Immigration and foreign labour have been hot topics, cropping up in all the opposition parties' party political broadcasts last night.
But Mr Lim said the earlier high manpower growth and recent tightening measures were for the sake of Singaporeans: "I want to assure you, we did it for you."
He noted unhappiness over "too many foreigners", with some thinking it was a mistake "to let so many in". But the high manpower growth of the past was in the context of economic instability, from the 1997 Asian financial crisis - with 29,000 workers retrenched - to the bursting of the dot.com bubble, Sept 11, 2001 terrorist attacks on America and Sars in 2003.
"We had no idea how many more ups and downs were ahead of us... We decided we must find ways to provide better protection to our Singaporean workers."
Hence the policy: "Whenever the wind blows, catch the wind."
Firms with good projects that required more workers could bring them in. And these workers were a buffer in downturns, he said, citing some "concrete outcomes".
From 2001 to 2003, the number of local workers with jobs rose by 35,000 - but the number of foreign workers fell by 70,000.
In the global financial crisis of 2008 and 2009, foreign worker numbers fell by 4,000. But local worker numbers rose by 40,000.
That policy was thus good for workers, but had to change because the ratio of Singaporeans to foreigners was falling.

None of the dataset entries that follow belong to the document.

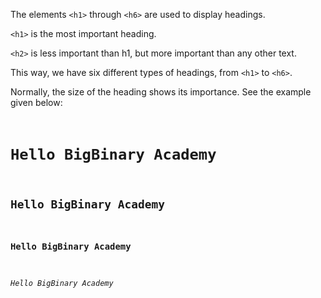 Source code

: The elements `<h1>` through `<h6>` are used to display headings.

`<h1>` is the most important heading.

`<h2>` is less important than h1, but more important than any other text.

This way, we have six different types of headings, from `<h1>` to `<h6>`.

Normally, the size of the heading shows its importance. See the example given below:

<Editor lang="html">
<code>
<h1>Hello BigBinary Academy</h1>
<h2>Hello BigBinary Academy</h2>
<h3>Hello BigBinary Academy</h3>
<h6>Hello BigBinary Academy</h6>
</code>
</Editor> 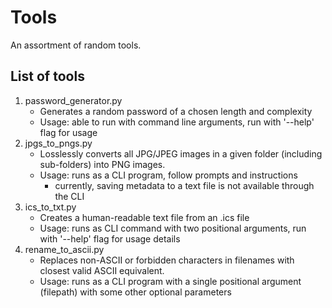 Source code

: # Tools

An assortment of random tools.  

## List of tools
1. password_generator.py
    * Generates a random password of a chosen length and complexity
    * Usage: able to run with command line arguments, run with '--help' flag for usage
2. jpgs_to_pngs.py
    * Losslessly converts all JPG/JPEG images in a given folder (including sub-folders) into PNG images.
    * Usage: runs as a CLI program, follow prompts and instructions
        * currently, saving metadata to a text file is not available through the CLI
3. ics_to_txt.py
    * Creates a human-readable text file from an .ics file
    * Usage: runs as CLI command with two positional arguments, run with '--help' flag for usage details
4. rename_to_ascii.py
    * Replaces non-ASCII or forbidden characters in filenames with closest valid ASCII equivalent.
    * Usage: runs as a CLI program with a single positional argument (filepath) with some other optional parameters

If it continued, "Singaporeans will wake up one day to find ourselves among the minority in the workforce".
"So, as the Government, we said 'No, that is not the way to go'."
The slowing of foreign labour inflows was announced in the 2010 Budget, he said, adding that anyone claiming the policy changed because of the outcome of the 2011 General Election should "check the record in Parliament".
He also stressed that the change has been real. For instance, annual growth of foreign professionals, managers and executives fell from 45,000 a year to 13,000 last year.
But with workforce growth slowing, this is just the beginning of Singapore's challenges, he added. To stay competitive, Singapore must create "jobs of the future" and retrain workers.
Earlier, his fellow candidate Lee Yi Shyan pledged to "champion the cause of SkillsFuture initiatives" - government moves to encourage workers to develop skills.